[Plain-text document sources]
--------------------------------------------------

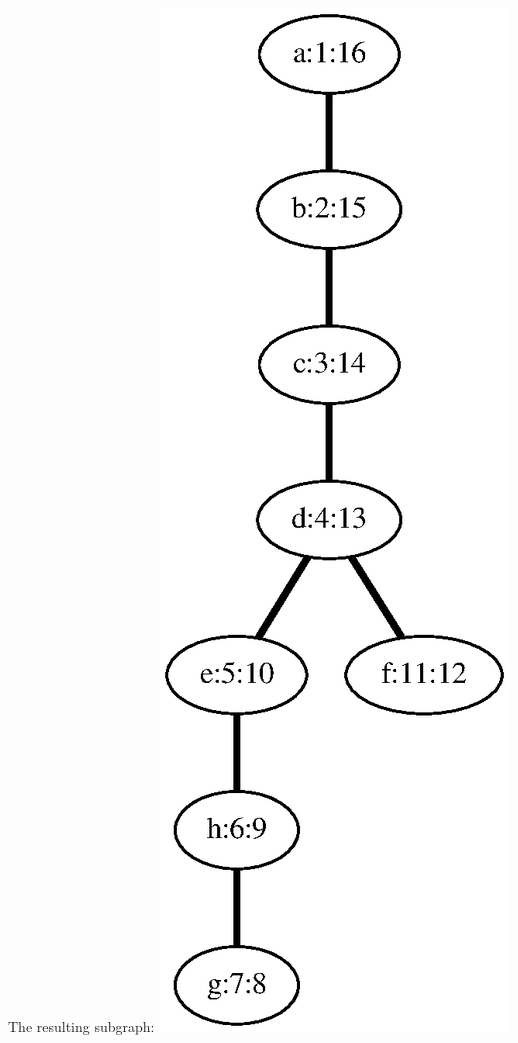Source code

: \documentclass{article}
\begin{document}
\begin{minipage}{0.22727272727272727\linewidth}
The resulting subgraph: 
\includegraphics[width=\linewidth]{dfs_undirected_classroom_17.eps}
\end{minipage}
\end{document}
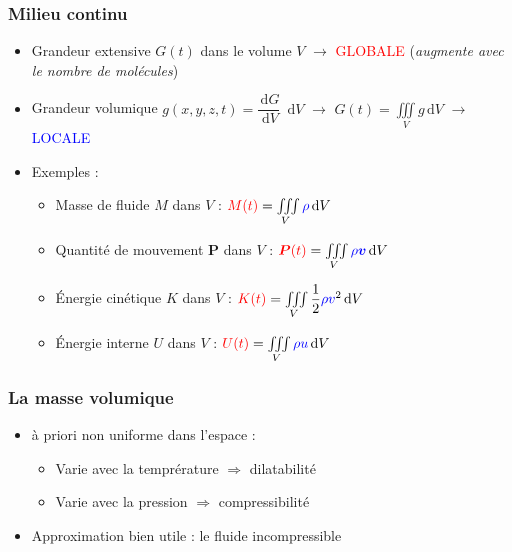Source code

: \documentclass[%
	final, %
	 10pt, %
 	compress, %
hyperref={bookmarks=true}	
]{beamer}
\renewcommand{\v}[1]{\ensuremath{\bm{#1}}} %
\newcommand{\ddr}[1]{\, \mathrm{d} #1}
\begin{document}
\begin{frame}
\begin{figure}
\end{figure}
\end{frame}


\begin{frame}\frametitle{Milieu continu }
\begin{itemize}
\item Grandeur extensive $G(t)$ dans le volume $V$ $\rightarrow$ \textcolor{red}{GLOBALE}
  (\textit{augmente avec le nombre de molécules})
\item Grandeur volumique $g(x,y,z,t) = \dfrac{\ddr G}{\ddr V}$ $\ddr
  V$ $\rightarrow$ $G(t) = \iiint\limits_{V} g \ddr V  $ $\rightarrow$
  \textcolor{blue}{LOCALE}
\item Exemples :
\begin{itemize}
\item Masse de fluide $M$ dans $V$ : ${\color{red} M(t)} = \iiint\limits_{V} \textcolor{blue}{\rho}
  \ddr V$
 \item Quantité de mouvement $\v{P}$ dans $V$ : ${\color{red}\v{P}(t)} = \iiint\limits_{V}
   \textcolor{blue}{\rho \v{v}}   \ddr V$
 \item Énergie cinétique $K$ dans $V$ : ${\color{red}K(t)} = \iiint\limits_{V}
  \dfrac{1}{2}\textcolor{blue}{\rho v}^{2} \ddr V$
 \item Énergie interne $U$ dans $V$ : ${\color{red}U(t)} = \iiint\limits_{V}
   \textcolor{blue}{\rho u} \ddr V$
 \end{itemize}
\end{itemize}
\end{frame}


\begin{frame}\frametitle{La masse volumique}
\begin{itemize}
\item à priori non uniforme dans l'espace :
\begin{itemize}
\item Varie avec la temprérature $\Rightarrow$ dilatabilité
\item Varie avec la pression $\Rightarrow$ compressibilité
\end{itemize}
\item Approximation bien utile : le fluide incompressible
\end{itemize}
\end{frame}
\end{document}
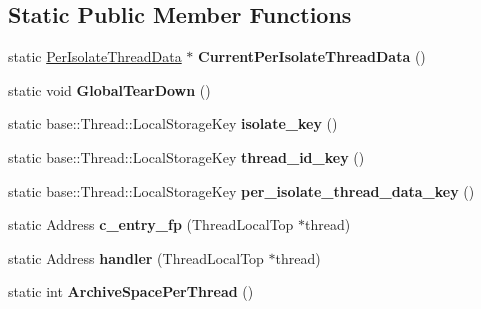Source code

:\subsection*{Static Public Member Functions}
\begin{DoxyCompactItemize}
\item 
\hypertarget{classv8_1_1internal_1_1_isolate_a826750b3afeec400dcbc3091f7cbef84}{}static \hyperlink{classv8_1_1internal_1_1_isolate_1_1_per_isolate_thread_data}{Per\+Isolate\+Thread\+Data} $\ast$ {\bfseries Current\+Per\+Isolate\+Thread\+Data} ()\label{classv8_1_1internal_1_1_isolate_a826750b3afeec400dcbc3091f7cbef84}

\item 
\hypertarget{classv8_1_1internal_1_1_isolate_a58b2490f1aa72b15db0a7dabd81db0e2}{}static void {\bfseries Global\+Tear\+Down} ()\label{classv8_1_1internal_1_1_isolate_a58b2490f1aa72b15db0a7dabd81db0e2}

\item 
\hypertarget{classv8_1_1internal_1_1_isolate_a4e0d9e77cb3331ca8bc2dd0ae01b5a4c}{}static base\+::\+Thread\+::\+Local\+Storage\+Key {\bfseries isolate\+\_\+key} ()\label{classv8_1_1internal_1_1_isolate_a4e0d9e77cb3331ca8bc2dd0ae01b5a4c}

\item 
\hypertarget{classv8_1_1internal_1_1_isolate_a1ecc3a0f0812809ca5f9b97ae781dd09}{}static base\+::\+Thread\+::\+Local\+Storage\+Key {\bfseries thread\+\_\+id\+\_\+key} ()\label{classv8_1_1internal_1_1_isolate_a1ecc3a0f0812809ca5f9b97ae781dd09}

\item 
\hypertarget{classv8_1_1internal_1_1_isolate_addd1786f6d8285282b1f05a83b51869a}{}static base\+::\+Thread\+::\+Local\+Storage\+Key {\bfseries per\+\_\+isolate\+\_\+thread\+\_\+data\+\_\+key} ()\label{classv8_1_1internal_1_1_isolate_addd1786f6d8285282b1f05a83b51869a}

\item 
\hypertarget{classv8_1_1internal_1_1_isolate_a25b6042dc972873b942b76f31686c6e1}{}static Address {\bfseries c\+\_\+entry\+\_\+fp} (Thread\+Local\+Top $\ast$thread)\label{classv8_1_1internal_1_1_isolate_a25b6042dc972873b942b76f31686c6e1}

\item 
\hypertarget{classv8_1_1internal_1_1_isolate_ac37e0be2395f4f264decdc154993510d}{}static Address {\bfseries handler} (Thread\+Local\+Top $\ast$thread)\label{classv8_1_1internal_1_1_isolate_ac37e0be2395f4f264decdc154993510d}

\item 
\hypertarget{classv8_1_1internal_1_1_isolate_a7a165e2049a92057523bacbcaaadbeb4}{}static int {\bfseries Archive\+Space\+Per\+Thread} ()\label{classv8_1_1internal_1_1_isolate_a7a165e2049a92057523bacbcaaadbeb4}

\end{DoxyCompactItemize}
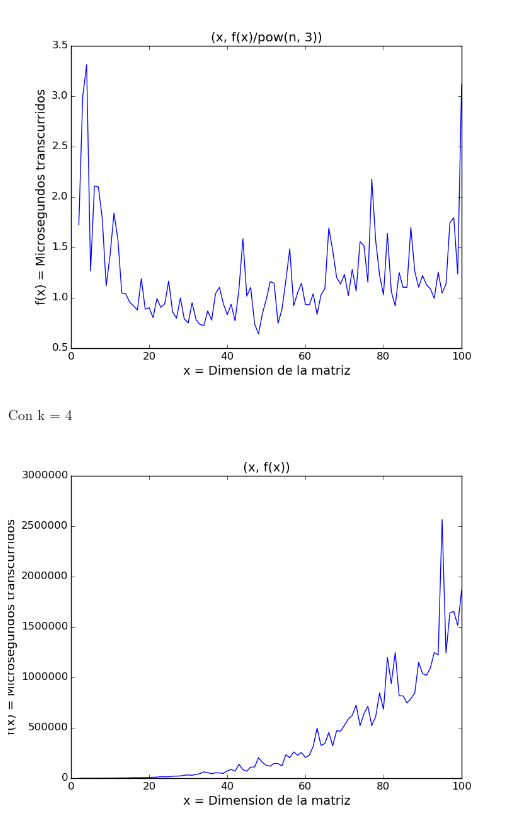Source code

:\begin{center}
\includegraphics[scale=0.54]{images/3potenciasobrecubo}
\end{center}


\vspace{2mm}

Con k = 4


\begin{center}
\includegraphics[scale=0.54]{images/4potenciafuncion}
\end{center}


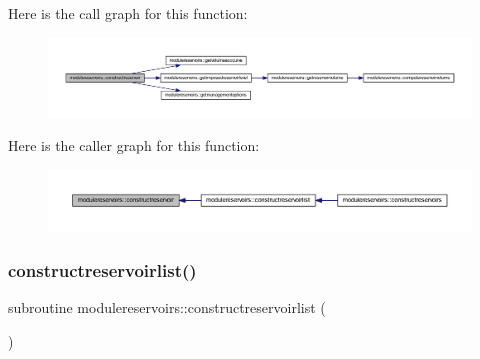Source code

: Here is the call graph for this function\+:\nopagebreak
\begin{figure}[H]
\begin{center}
\leavevmode
\includegraphics[width=350pt]{namespacemodulereservoirs_adb0f83f2d398504e99ff31c83a07ff2b_cgraph}
\end{center}
\end{figure}
Here is the caller graph for this function\+:\nopagebreak
\begin{figure}[H]
\begin{center}
\leavevmode
\includegraphics[width=350pt]{namespacemodulereservoirs_adb0f83f2d398504e99ff31c83a07ff2b_icgraph}
\end{center}
\end{figure}
\mbox{\label{namespacemodulereservoirs_ac7bcb5beebaa4c557e558719e9656911}} 
\subsubsection{\texorpdfstring{constructreservoirlist()}{constructreservoirlist()}}
{\footnotesize\ttfamily subroutine modulereservoirs\+::constructreservoirlist (\begin{DoxyParamCaption}{ }\end{DoxyParamCaption})\hspace{0.3cm}{\ttfamily [private]}}

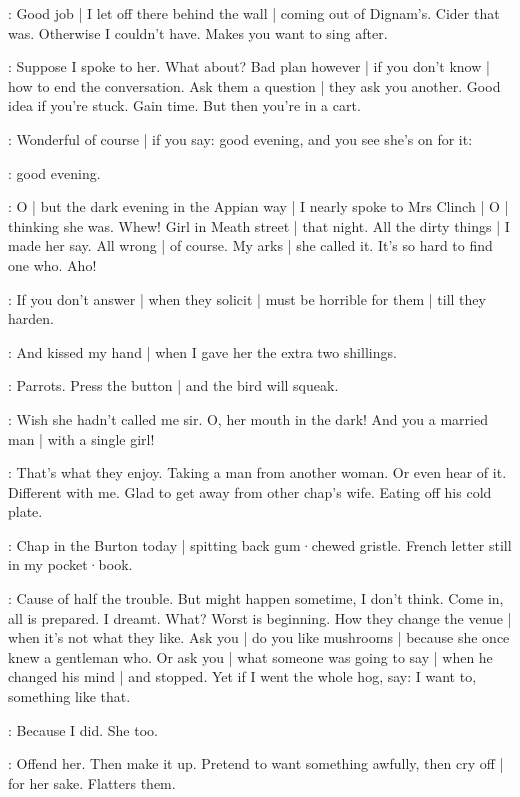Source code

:\BloomToday:
Good job |
I let off there behind the wall |
coming out of Dignam's.
Cider that was.
Otherwise I couldn't have.
Makes you want to sing after.

\BloomCurrent:
Suppose I spoke to her.
What about?
Bad plan however |
if you don't know |
how to end the conversation.
Ask them a question |
they ask you another.
Good idea
if you're stuck.
Gain time.
But then you're in a cart.

\BloomAbstract:
Wonderful of course |
if you say:
good evening,
and you see she's on for it:

\BloomOther:
good evening.

\BloomHist:
O |
but the dark evening in the Appian way |
I nearly spoke to Mrs Clinch |
O |
thinking she was.
Whew!
Girl in Meath street |
that night.
All the dirty things |
I made her say.
All wrong |
of course.
My arks |
she called it.
It's so hard to find one who.
Aho!

\BloomAbstract:
If you don't answer |
when they solicit |
must be horrible for them |%
till they harden.

\BloomHist:
And kissed my hand |
when I gave her the extra two shillings.

\BloomAbstract:
Parrots.
Press the button |
and the bird will squeak.

\BloomHist:
Wish she hadn't called me sir.
O,
her mouth in the dark!
And you a married man |
with a single girl!

\BloomAbstract:
That's what they enjoy.
Taking a man from another woman.
Or even hear of it.
Different with me.
Glad to get away from other chap's wife.
Eating off his cold plate.

\BloomToday:
Chap in the Burton today |
spitting back gum·chewed gristle.
French letter still in my pocket·book.

\BloomAbstract:
Cause of half the trouble.
But might happen sometime,
I don't think.
Come in,
all is prepared.
I dreamt.
What?
Worst is beginning.
How they change the venue |
when it's not what they like.%
Ask you |
do you like mushrooms |
because she once knew a gentleman who.
Or ask you |
what someone was going to say |
when he changed his mind |
and stopped.
Yet if I went the whole hog,
say:
I want to,
something like that.

\BloomCurrent:
Because I did.
She too.

\BloomAbstract:
Offend her.
Then make it up.
Pretend to want something awfully,
then cry off |
for her sake.
Flatters them.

--------------------------------------------------

*Exercise brief*.
The line with "Or ask you |" marks where to start. Transcribe from there through the final line of the records, exactly and with nothing added.

*Task solution*.
Or ask you |
what someone was going to say |
when he changed his mind |
and stopped.
Yet if I went the whole hog,
say:
I want to,
something like that.

\BloomCurrent:
Because I did.
She too.

\BloomAbstract:
Offend her.
Then make it up.
Pretend to want something awfully,
then cry off |
for her sake.
Flatters them.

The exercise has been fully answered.